Below this line is a set of entries; quote exactly the lines from the line that contains "in Figure 5" to the line that contains "#### Chinese-American and Taiwanese", both lines included.
-- -- --
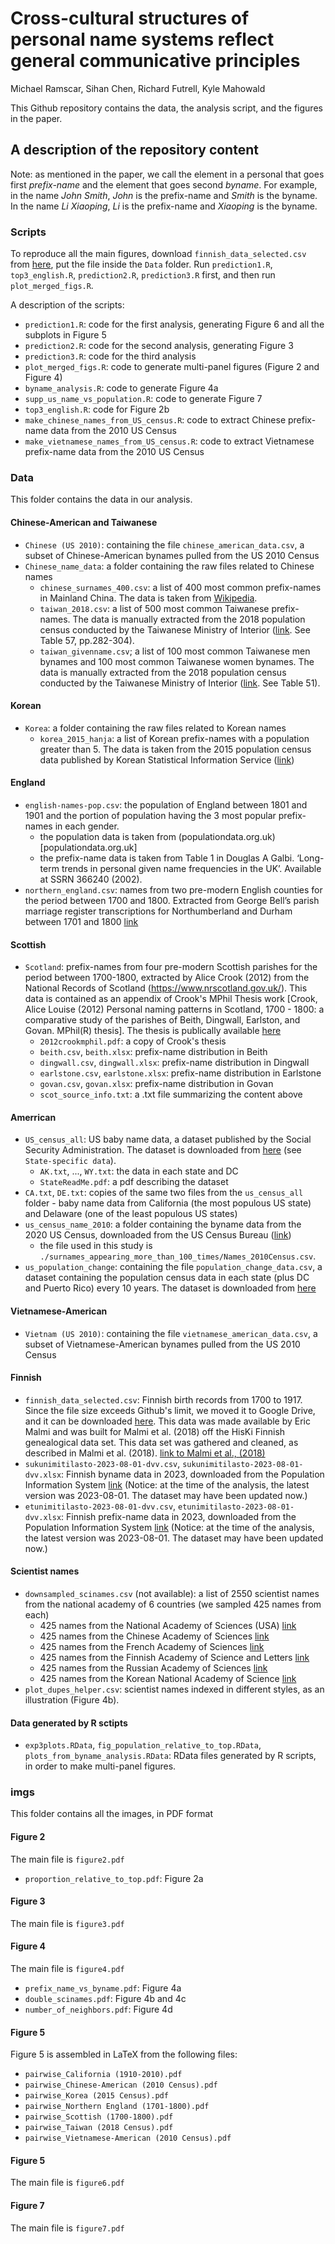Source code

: # Cross-cultural structures of personal name systems reflect general communicative principles
Michael Ramscar, Sihan Chen, Richard Futrell, Kyle Mahowald

This Github repository contains the data, the analysis script, and the figures in the paper.

## A description of the repository content
Note: as mentioned in the paper, we call the element in a personal that goes first *prefix-name* and the element that goes second *byname*. For example, in the name *John Smith*, *John* is the prefix-name and *Smith* is the byname. In the name *Li Xiaoping*, *Li* is the prefix-name and *Xiaoping* is the byname.

### Scripts
To reproduce all the main figures, download `finnish_data_selected.csv` from [here](https://drive.google.com/file/d/12peW30OdjllRnHIp3N5-hMDXJlEn59G8/view?usp=sharing), put the file inside the `Data` folder. Run `prediction1.R`, `top3_english.R`, `prediction2.R`, `prediction3.R` first, and then run `plot_merged_figs.R`. 

A description of the scripts:
- `prediction1.R`: code for the first analysis, generating Figure 6 and all the subplots in Figure 5 
- `prediction2.R`: code for the second analysis, generating Figure 3
- `prediction3.R`: code for the third analysis
- `plot_merged_figs.R`: code to generate multi-panel figures (Figure 2 and Figure 4)
- `byname_analysis.R`: code to generate Figure 4a
- `supp_us_name_vs_population.R`: code to generate Figure 7
- `top3_english.R`: code for Figure 2b
- `make_chinese_names_from_US_census.R`: code to extract Chinese prefix-name data from the 2010 US Census
- `make_vietnamese_names_from_US_census.R`: code to extract Vietnamese prefix-name data from the 2010 US Census

### Data
This folder contains the data in our analysis.

#### Chinese-American and Taiwanese
- `Chinese (US 2010)`: containing the file `chinese_american_data.csv`, a subset of Chinese-American bynames pulled from the US 2010 Census
- `Chinese_name_data`: a folder containing the raw files related to Chinese names
    - `chinese_surnames_400.csv`: a list of 400 most common prefix-names in Mainland China. The data is taken from [Wikipedia](https://en.wikipedia.org/wiki/List_of_common_Chinese_surnames#Surname_list). 
    - `taiwan_2018.csv`: a list of 500 most common Taiwanese prefix-names. The data is manually extracted from the 2018 population census conducted by the Taiwanese Ministry of Interior ([link](https://www.ris.gov.tw/documents/data/5/2/107namestat.pdf). See Table 57, pp.282-304).
    - `taiwan_givenname.csv`; a list of 100 most common Taiwanese men bynames and 100 most common Taiwanese women bynames. The data is manually extracted from the 2018 population census conducted by the Taiwanese Ministry of Interior ([link](https://www.ris.gov.tw/documents/data/5/2/107namestat.pdf). See Table 51).

#### Korean
- `Korea`: a folder containing the raw files related to Korean names
    - `korea_2015_hanja`: a list of Korean prefix-names with a population greater than 5. The data is taken from the 2015 population census data published by Korean Statistical Information Service ([link](https://kosis.kr/statHtml/statHtml.do?orgId=101&tblId=DT_1IN15SD&conn_path=I2))

#### England
- `english-names-pop.csv`: the population of England between 1801 and 1901 and the portion of population having the 3 most popular prefix-names in each gender.
    - the population data is taken from (populationdata.org.uk)[populationdata.org.uk]
    - the prefix-name data is taken from Table 1 in Douglas A Galbi. ‘Long-term trends in personal given name frequencies in the UK’. Available at SSRN 366240 (2002). 
- `northern_england.csv`: names from two pre-modern English counties for the period between 1700 and 1800. Extracted from George Bell’s parish marriage register transcriptions for Northumberland and Durham between 1701 and 1800 [link](https://www.galbithink.org/names/ncumb.txt)

#### Scottish    
- `Scotland`: prefix-names from four pre-modern Scottish parishes for the period between 1700-1800, extracted by Alice Crook (2012) from the National Records of Scotland (https://www.nrscotland.gov.uk/). This data is contained as an appendix of Crook's MPhil Thesis work [Crook, Alice Louise (2012) Personal naming patterns in Scotland, 1700 - 1800: a comparative study of the parishes of Beith, Dingwall, Earlston, and Govan. MPhil(R) thesis]. The thesis is publically available [here](https://theses.gla.ac.uk/4190/1/2012crookmphil.pdf)
    - `2012crookmphil.pdf`: a copy of Crook's thesis
    - `beith.csv`, `beith.xlsx`: prefix-name distribution in Beith
    - `dingwall.csv`, `dingwall.xlsx`: prefix-name distribution in Dingwall
    - `earlstone.csv`, `earlstone.xlsx`: prefix-name distribution in Earlstone
    - `govan.csv`, `govan.xlsx`: prefix-name distribution in Govan
    - `scot_source_info.txt`: a .txt file summarizing the content above

#### Amerrican
- `US_census_all`: US baby name data, a dataset published by the Social Security Administration. The dataset is downloaded from [here](https://www.ssa.gov/oact/babynames/limits.html) (see `State-specific data`).
    - `AK.txt`, ..., `WY.txt`: the data in each state and DC
    - `StateReadMe.pdf`: a pdf describing the dataset
- `CA.txt`, `DE.txt`: copies of the same two files from the `us_census_all` folder - baby name data from California (the most populous US state) and Delaware (one of the least populous US states)
- `us_census_name_2010`: a folder containing the byname data from the 2020 US Census, downloaded from the US Census Bureau ([link](https://www.census.gov/topics/population/genealogy/data/2010_surnames.html))
    - the file used in this study is `./surnames_appearing_more_than_100_times/Names_2010Census.csv`.
- `us_population_change`: containing the file `population_change_data.csv`, a dataset containing the population census data in each state (plus DC and Puerto Rico) every 10 years. The dataset is downloaded from [here](https://www2.census.gov/programs-surveys/decennial/2020/data/apportionment/population-change-data-table.xlsx)

#### Vietnamese-American    
- `Vietnam (US 2010)`: containing the file `vietnamese_american_data.csv`, a subset of Vietnamese-American bynames pulled from the US 2010 Census

#### Finnish
- `finnish_data_selected.csv`: Finnish birth records from 1700 to 1917. Since the file size exceeds Github's limit, we moved it to Google Drive, and it can be downloaded [here](https://drive.google.com/file/d/12peW30OdjllRnHIp3N5-hMDXJlEn59G8/view?usp=sharing). This data was made available by Eric Malmi and was built for Malmi et al. (2018) off the HisKi Finnish genealogical data set. This data set was gathered and cleaned, as described in Malmi et al. (2018). [link to Malmi et al., (2018)](https://arxiv.org/abs/1802.06055)
- `sukunimitilasto-2023-08-01-dvv.csv`, `sukunimitilasto-2023-08-01-dvv.xlsx`: Finnish byname data in 2023, downloaded from the Population Information System [link](https://www.avoindata.fi/data/fi/dataset/none/resource/957d19a5-b87a-4c4d-8595-49c22d9d3c58?inner_span=True) (Notice: at the time of the analysis, the latest version was 2023-08-01. The dataset may have been updated now.)
- `etunimitilasto-2023-08-01-dvv.csv`, `etunimitilasto-2023-08-01-dvv.xlsx`: Finnish prefix-name data in 2023, downloaded from the Population Information System [link](https://www.avoindata.fi/data/fi/dataset/none/resource/08c89936-a230-42e9-a9fc-288632e234f5) (Notice: at the time of the analysis, the latest version was 2023-08-01. The dataset may have been updated now.)


#### Scientist names
- `downsampled_scinames.csv` (not available): a list of 2550 scientist names from the national academy of 6 countries (we sampled 425 names from each)
    - 425 names from the National Academy of Sciences (USA) [link](https://en.wikipedia.org/wiki/List_of_members_of_the_National_Academy_of_Sciences)
    - 425 names from the Chinese Academy of Sciences [link](https://en.wikipedia.org/wiki/List_of_members_of_the_Chinese_Academy_of_Sciences)
    - 425 names from the French Academy of Sciences [link](https://en.wikipedia.org/wiki/Category:Members_of_the_French_Academy_of_Sciences)
    - 425 names from the Finnish Academy of Science and Letters [link](https://acadsci.fi/jasenet/kotimaiset-jasenet/)
    - 425 names from the Russian Academy of Sciences [link](https://www.ras.ru)
    - 425 names from the Korean National Academy of Science [link](http://www.nas.go.kr/page/567dff03-b5f6-43e2-8131-bf67bdc9d530) 
- `plot_dupes_helper.csv`: scientist names indexed in different styles, as an illustration (Figure 4b).

#### Data generated by R sctipts
- `exp3plots.RData`, `fig_population_relative_to_top.RData`, `plots_from_byname_analysis.RData`: RData files generated by R scripts, in order to make multi-panel figures.


### imgs
This folder contains all the images, in PDF format

#### Figure 2
The main file is `figure2.pdf`
- `proportion_relative_to_top.pdf`: Figure 2a

#### Figure 3
The main file is `figure3.pdf`

#### Figure 4
The main file is `figure4.pdf`
- `prefix_name_vs_byname.pdf`: Figure 4a
- `double_scinames.pdf`: Figure 4b and 4c
- `number_of_neighbors.pdf`: Figure 4d

#### Figure 5
Figure 5 is assembled in LaTeX from the following files:
- `pairwise_California (1910-2010).pdf`
- `pairwise_Chinese-American (2010 Census).pdf`
- `pairwise_Korea (2015 Census).pdf`
- `pairwise_Northern England (1701-1800).pdf`
- `pairwise_Scottish (1700-1800).pdf`
- `pairwise_Taiwan (2018 Census).pdf`
- `pairwise_Vietnamese-American (2010 Census).pdf`

#### Figure 5
The main file is `figure6.pdf`

#### Figure 7
The main file is `figure7.pdf`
-- -- --
SOLUTION TO THIS TASK:
- `prediction1.R`: code for the first analysis, generating Figure 6 and all the subplots in Figure 5 
- `prediction2.R`: code for the second analysis, generating Figure 3
- `prediction3.R`: code for the third analysis
- `plot_merged_figs.R`: code to generate multi-panel figures (Figure 2 and Figure 4)
- `byname_analysis.R`: code to generate Figure 4a
- `supp_us_name_vs_population.R`: code to generate Figure 7
- `top3_english.R`: code for Figure 2b
- `make_chinese_names_from_US_census.R`: code to extract Chinese prefix-name data from the 2010 US Census
- `make_vietnamese_names_from_US_census.R`: code to extract Vietnamese prefix-name data from the 2010 US Census

### Data
This folder contains the data in our analysis.

#### Chinese-American and Taiwanese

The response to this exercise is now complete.